#### [WORK TO COMPLETE]
The task calls for each record to be given again exactly.

#### [DATA EXCERPTS]
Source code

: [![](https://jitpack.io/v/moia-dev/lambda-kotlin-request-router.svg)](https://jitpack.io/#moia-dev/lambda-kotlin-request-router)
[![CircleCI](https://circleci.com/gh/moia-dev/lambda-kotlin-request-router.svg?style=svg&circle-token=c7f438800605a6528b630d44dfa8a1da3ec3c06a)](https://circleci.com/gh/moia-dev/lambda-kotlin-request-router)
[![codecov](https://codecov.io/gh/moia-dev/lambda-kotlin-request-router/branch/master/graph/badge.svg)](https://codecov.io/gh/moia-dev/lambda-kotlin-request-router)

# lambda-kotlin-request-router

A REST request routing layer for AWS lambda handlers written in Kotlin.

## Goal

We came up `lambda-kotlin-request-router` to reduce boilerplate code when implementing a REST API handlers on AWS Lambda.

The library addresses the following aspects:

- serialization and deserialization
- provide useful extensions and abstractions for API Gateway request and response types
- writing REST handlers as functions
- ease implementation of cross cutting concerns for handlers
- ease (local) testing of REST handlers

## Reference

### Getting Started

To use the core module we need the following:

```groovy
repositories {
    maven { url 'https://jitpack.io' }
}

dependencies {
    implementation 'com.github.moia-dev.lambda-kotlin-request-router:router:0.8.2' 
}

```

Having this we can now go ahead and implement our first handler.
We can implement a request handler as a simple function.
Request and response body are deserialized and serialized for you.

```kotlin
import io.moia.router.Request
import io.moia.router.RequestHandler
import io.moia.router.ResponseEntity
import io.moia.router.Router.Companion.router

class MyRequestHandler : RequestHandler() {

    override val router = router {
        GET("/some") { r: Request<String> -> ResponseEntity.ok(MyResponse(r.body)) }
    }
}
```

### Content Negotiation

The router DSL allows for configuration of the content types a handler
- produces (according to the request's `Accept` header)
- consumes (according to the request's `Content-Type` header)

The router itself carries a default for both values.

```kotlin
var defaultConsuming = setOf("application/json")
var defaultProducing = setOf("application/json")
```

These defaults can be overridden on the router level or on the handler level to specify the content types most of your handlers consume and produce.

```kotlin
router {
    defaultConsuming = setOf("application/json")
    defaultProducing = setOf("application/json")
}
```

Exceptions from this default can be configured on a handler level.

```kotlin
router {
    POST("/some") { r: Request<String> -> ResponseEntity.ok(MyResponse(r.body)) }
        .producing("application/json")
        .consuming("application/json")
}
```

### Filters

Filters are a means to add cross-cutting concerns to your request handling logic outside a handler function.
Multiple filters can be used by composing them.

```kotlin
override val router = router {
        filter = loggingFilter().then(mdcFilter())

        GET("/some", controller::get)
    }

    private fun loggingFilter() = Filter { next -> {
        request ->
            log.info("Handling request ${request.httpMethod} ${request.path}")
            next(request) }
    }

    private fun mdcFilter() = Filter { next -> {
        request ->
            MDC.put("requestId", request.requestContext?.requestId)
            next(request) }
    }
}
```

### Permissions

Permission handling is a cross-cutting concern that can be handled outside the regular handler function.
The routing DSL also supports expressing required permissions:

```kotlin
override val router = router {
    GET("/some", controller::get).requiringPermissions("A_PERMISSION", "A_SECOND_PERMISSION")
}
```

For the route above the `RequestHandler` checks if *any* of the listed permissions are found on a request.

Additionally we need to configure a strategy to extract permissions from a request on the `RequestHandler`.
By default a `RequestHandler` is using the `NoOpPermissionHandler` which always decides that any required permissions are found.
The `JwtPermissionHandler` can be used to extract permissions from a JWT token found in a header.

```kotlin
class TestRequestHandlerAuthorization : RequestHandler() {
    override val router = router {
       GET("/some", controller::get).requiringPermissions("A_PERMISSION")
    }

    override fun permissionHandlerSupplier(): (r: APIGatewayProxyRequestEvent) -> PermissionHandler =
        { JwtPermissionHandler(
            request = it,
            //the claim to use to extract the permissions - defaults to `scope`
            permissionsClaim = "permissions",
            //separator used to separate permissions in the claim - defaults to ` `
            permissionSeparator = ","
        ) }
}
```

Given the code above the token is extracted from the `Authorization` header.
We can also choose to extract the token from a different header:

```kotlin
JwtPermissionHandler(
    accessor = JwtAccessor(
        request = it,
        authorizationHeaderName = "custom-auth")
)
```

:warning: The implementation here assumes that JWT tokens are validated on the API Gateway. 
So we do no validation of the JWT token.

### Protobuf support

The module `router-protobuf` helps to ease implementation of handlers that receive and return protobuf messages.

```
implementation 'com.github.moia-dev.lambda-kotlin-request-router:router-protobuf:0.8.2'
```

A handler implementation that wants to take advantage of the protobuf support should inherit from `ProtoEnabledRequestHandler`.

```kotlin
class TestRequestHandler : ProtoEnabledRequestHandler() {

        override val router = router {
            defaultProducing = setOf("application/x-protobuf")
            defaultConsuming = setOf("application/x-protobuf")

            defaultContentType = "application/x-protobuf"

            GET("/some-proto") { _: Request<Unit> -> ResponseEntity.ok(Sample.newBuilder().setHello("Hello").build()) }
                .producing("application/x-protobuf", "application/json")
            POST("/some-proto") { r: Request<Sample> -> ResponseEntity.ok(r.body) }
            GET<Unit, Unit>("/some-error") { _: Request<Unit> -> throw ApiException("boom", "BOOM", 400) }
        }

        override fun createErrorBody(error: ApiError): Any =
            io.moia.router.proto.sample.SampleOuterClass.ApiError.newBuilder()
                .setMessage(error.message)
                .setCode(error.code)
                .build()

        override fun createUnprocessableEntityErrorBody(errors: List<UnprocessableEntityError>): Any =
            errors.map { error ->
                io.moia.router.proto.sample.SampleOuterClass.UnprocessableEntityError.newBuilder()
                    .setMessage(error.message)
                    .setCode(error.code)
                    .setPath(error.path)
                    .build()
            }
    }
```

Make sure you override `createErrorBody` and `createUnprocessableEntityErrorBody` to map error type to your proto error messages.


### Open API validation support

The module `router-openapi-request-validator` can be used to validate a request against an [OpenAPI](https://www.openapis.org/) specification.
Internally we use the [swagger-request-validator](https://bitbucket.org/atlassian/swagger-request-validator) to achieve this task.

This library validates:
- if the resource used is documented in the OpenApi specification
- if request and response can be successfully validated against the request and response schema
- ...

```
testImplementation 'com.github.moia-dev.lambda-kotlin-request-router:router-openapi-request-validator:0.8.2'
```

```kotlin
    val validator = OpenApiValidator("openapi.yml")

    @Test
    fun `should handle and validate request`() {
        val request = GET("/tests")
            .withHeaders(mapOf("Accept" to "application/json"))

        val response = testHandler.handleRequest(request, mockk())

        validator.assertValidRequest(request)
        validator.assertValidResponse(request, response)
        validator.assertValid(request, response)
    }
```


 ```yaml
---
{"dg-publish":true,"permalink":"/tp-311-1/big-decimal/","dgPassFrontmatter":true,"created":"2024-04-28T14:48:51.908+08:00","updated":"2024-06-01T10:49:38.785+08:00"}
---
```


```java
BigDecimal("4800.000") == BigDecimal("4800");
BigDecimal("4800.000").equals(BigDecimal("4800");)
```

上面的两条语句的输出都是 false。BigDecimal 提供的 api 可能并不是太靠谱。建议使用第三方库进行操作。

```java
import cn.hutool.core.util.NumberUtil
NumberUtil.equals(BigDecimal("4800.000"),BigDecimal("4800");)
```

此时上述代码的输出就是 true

#### [SOLVED PROBLEM]
Source code

: [![](https://jitpack.io/v/moia-dev/lambda-kotlin-request-router.svg)](https://jitpack.io/#moia-dev/lambda-kotlin-request-router)
[![CircleCI](https://circleci.com/gh/moia-dev/lambda-kotlin-request-router.svg?style=svg&circle-token=c7f438800605a6528b630d44dfa8a1da3ec3c06a)](https://circleci.com/gh/moia-dev/lambda-kotlin-request-router)
[![codecov](https://codecov.io/gh/moia-dev/lambda-kotlin-request-router/branch/master/graph/badge.svg)](https://codecov.io/gh/moia-dev/lambda-kotlin-request-router)

# lambda-kotlin-request-router

A REST request routing layer for AWS lambda handlers written in Kotlin.

## Goal

We came up `lambda-kotlin-request-router` to reduce boilerplate code when implementing a REST API handlers on AWS Lambda.

The library addresses the following aspects:

- serialization and deserialization
- provide useful extensions and abstractions for API Gateway request and response types
- writing REST handlers as functions
- ease implementation of cross cutting concerns for handlers
- ease (local) testing of REST handlers

## Reference

### Getting Started

To use the core module we need the following:

```groovy
repositories {
    maven { url 'https://jitpack.io' }
}

dependencies {
    implementation 'com.github.moia-dev.lambda-kotlin-request-router:router:0.8.2' 
}

```

Having this we can now go ahead and implement our first handler.
We can implement a request handler as a simple function.
Request and response body are deserialized and serialized for you.

```kotlin
import io.moia.router.Request
import io.moia.router.RequestHandler
import io.moia.router.ResponseEntity
import io.moia.router.Router.Companion.router

class MyRequestHandler : RequestHandler() {

    override val router = router {
        GET("/some") { r: Request<String> -> ResponseEntity.ok(MyResponse(r.body)) }
    }
}
```

### Content Negotiation

The router DSL allows for configuration of the content types a handler
- produces (according to the request's `Accept` header)
- consumes (according to the request's `Content-Type` header)

The router itself carries a default for both values.

```kotlin
var defaultConsuming = setOf("application/json")
var defaultProducing = setOf("application/json")
```

These defaults can be overridden on the router level or on the handler level to specify the content types most of your handlers consume and produce.

```kotlin
router {
    defaultConsuming = setOf("application/json")
    defaultProducing = setOf("application/json")
}
```

Exceptions from this default can be configured on a handler level.

```kotlin
router {
    POST("/some") { r: Request<String> -> ResponseEntity.ok(MyResponse(r.body)) }
        .producing("application/json")
        .consuming("application/json")
}
```

### Filters

Filters are a means to add cross-cutting concerns to your request handling logic outside a handler function.
Multiple filters can be used by composing them.

```kotlin
override val router = router {
        filter = loggingFilter().then(mdcFilter())

        GET("/some", controller::get)
    }

    private fun loggingFilter() = Filter { next -> {
        request ->
            log.info("Handling request ${request.httpMethod} ${request.path}")
            next(request) }
    }

    private fun mdcFilter() = Filter { next -> {
        request ->
            MDC.put("requestId", request.requestContext?.requestId)
            next(request) }
    }
}
```

### Permissions

Permission handling is a cross-cutting concern that can be handled outside the regular handler function.
The routing DSL also supports expressing required permissions:

```kotlin
override val router = router {
    GET("/some", controller::get).requiringPermissions("A_PERMISSION", "A_SECOND_PERMISSION")
}
```

For the route above the `RequestHandler` checks if *any* of the listed permissions are found on a request.

Additionally we need to configure a strategy to extract permissions from a request on the `RequestHandler`.
By default a `RequestHandler` is using the `NoOpPermissionHandler` which always decides that any required permissions are found.
The `JwtPermissionHandler` can be used to extract permissions from a JWT token found in a header.

```kotlin
class TestRequestHandlerAuthorization : RequestHandler() {
    override val router = router {
       GET("/some", controller::get).requiringPermissions("A_PERMISSION")
    }

    override fun permissionHandlerSupplier(): (r: APIGatewayProxyRequestEvent) -> PermissionHandler =
        { JwtPermissionHandler(
            request = it,
            //the claim to use to extract the permissions - defaults to `scope`
            permissionsClaim = "permissions",
            //separator used to separate permissions in the claim - defaults to ` `
            permissionSeparator = ","
        ) }
}
```

Given the code above the token is extracted from the `Authorization` header.
We can also choose to extract the token from a different header:

```kotlin
JwtPermissionHandler(
    accessor = JwtAccessor(
        request = it,
        authorizationHeaderName = "custom-auth")
)
```

:warning: The implementation here assumes that JWT tokens are validated on the API Gateway. 
So we do no validation of the JWT token.

### Protobuf support

The module `router-protobuf` helps to ease implementation of handlers that receive and return protobuf messages.

```
implementation 'com.github.moia-dev.lambda-kotlin-request-router:router-protobuf:0.8.2'
```

A handler implementation that wants to take advantage of the protobuf support should inherit from `ProtoEnabledRequestHandler`.

```kotlin
class TestRequestHandler : ProtoEnabledRequestHandler() {

        override val router = router {
            defaultProducing = setOf("application/x-protobuf")
            defaultConsuming = setOf("application/x-protobuf")

            defaultContentType = "application/x-protobuf"

            GET("/some-proto") { _: Request<Unit> -> ResponseEntity.ok(Sample.newBuilder().setHello("Hello").build()) }
                .producing("application/x-protobuf", "application/json")
            POST("/some-proto") { r: Request<Sample> -> ResponseEntity.ok(r.body) }
            GET<Unit, Unit>("/some-error") { _: Request<Unit> -> throw ApiException("boom", "BOOM", 400) }
        }

        override fun createErrorBody(error: ApiError): Any =
            io.moia.router.proto.sample.SampleOuterClass.ApiError.newBuilder()
                .setMessage(error.message)
                .setCode(error.code)
                .build()

        override fun createUnprocessableEntityErrorBody(errors: List<UnprocessableEntityError>): Any =
            errors.map { error ->
                io.moia.router.proto.sample.SampleOuterClass.UnprocessableEntityError.newBuilder()
                    .setMessage(error.message)
                    .setCode(error.code)
                    .setPath(error.path)
                    .build()
            }
    }
```

Make sure you override `createErrorBody` and `createUnprocessableEntityErrorBody` to map error type to your proto error messages.


### Open API validation support

The module `router-openapi-request-validator` can be used to validate a request against an [OpenAPI](https://www.openapis.org/) specification.
Internally we use the [swagger-request-validator](https://bitbucket.org/atlassian/swagger-request-validator) to achieve this task.

This library validates:
- if the resource used is documented in the OpenApi specification
- if request and response can be successfully validated against the request and response schema
- ...

```
testImplementation 'com.github.moia-dev.lambda-kotlin-request-router:router-openapi-request-validator:0.8.2'
```

```kotlin
    val validator = OpenApiValidator("openapi.yml")

    @Test
    fun `should handle and validate request`() {
        val request = GET("/tests")
            .withHeaders(mapOf("Accept" to "application/json"))

        val response = testHandler.handleRequest(request, mockk())

        validator.assertValidRequest(request)
        validator.assertValidResponse(request, response)
        validator.assertValid(request, response)
    }
```


 ```yaml
---
{"dg-publish":true,"permalink":"/tp-311-1/big-decimal/","dgPassFrontmatter":true,"created":"2024-04-28T14:48:51.908+08:00","updated":"2024-06-01T10:49:38.785+08:00"}
---
```


```java
BigDecimal("4800.000") == BigDecimal("4800");
BigDecimal("4800.000").equals(BigDecimal("4800");)
```

上面的两条语句的输出都是 false。BigDecimal 提供的 api 可能并不是太靠谱。建议使用第三方库进行操作。

```java
import cn.hutool.core.util.NumberUtil
NumberUtil.equals(BigDecimal("4800.000"),BigDecimal("4800");)
```

此时上述代码的输出就是 true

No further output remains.